------ RECORD SET ------
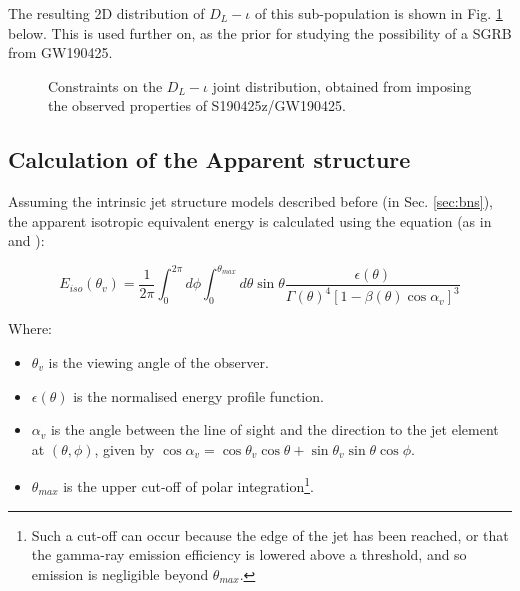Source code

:         The resulting 2D distribution of $D_L-\iota$ of this sub-population is shown in
        Fig. \ref{fig:dl_iota} below. This is used further on, as the prior for studying
        the possibility of a SGRB from GW190425.

    \begin{figure}[H]
        \centering
        \def\svgwidth{0.9\textwidth}
        
        \caption[$D_L-\iota$ Posterior distribution.]
        {
            Constraints on the $D_L-\iota$ joint distribution, obtained from
            imposing the observed properties of S190425z/GW190425.
        }
        \label{fig:dl_iota}
    \end{figure}

    \subsection{Calculation of the Apparent structure}

    Assuming the intrinsic jet structure models described before (in Sec.
    \ref{sec:bns}), the apparent isotropic equivalent energy is calculated using the
    equation (as in \cite{salafia_2015} and
    \cite{biscoveanu_2020}):

     \begin{equation}
         \label{eq:6}
         E_{iso}(\theta_v) =
             \dfrac{1}{2\pi}
             \int_{0}^{2\pi} d\phi \int_{0}^{\theta_{max}} d\theta
             \sin \theta
             \dfrac{\epsilon(\theta)}{\Gamma(\theta)^4
             [1 - \beta(\theta) \cos \alpha_v]^3}
     \end{equation}

    Where:
    \begin{itemize}

        \item $\theta_v$ is the viewing angle of the observer.

        \item $\epsilon(\theta)$ is the normalised energy profile function.

        \item $\alpha_v$ is the angle between the line of sight and the direction to the
            jet element at $(\theta, \phi)$, given by $\cos \alpha_v = \cos \theta_v
            \cos \theta + \sin \theta_v \sin \theta \cos \phi$.

        \item $\theta_{max}$ is the upper cut-off of polar integration\footnote
            {
                Such a cut-off can occur because the edge of the jet has been reached,
                or that the gamma-ray emission efficiency is lowered above a threshold,
                and so emission is negligible beyond $\theta_{max}$.
            }.

    \end{itemize}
------
Search the data for the string "distribution" and copy each line where it appears.

_EXERCISE OUTPUT:_
:         The resulting 2D distribution of $D_L-\iota$ of this sub-population is shown in
        \caption[$D_L-\iota$ Posterior distribution.]
            Constraints on the $D_L-\iota$ joint distribution, obtained from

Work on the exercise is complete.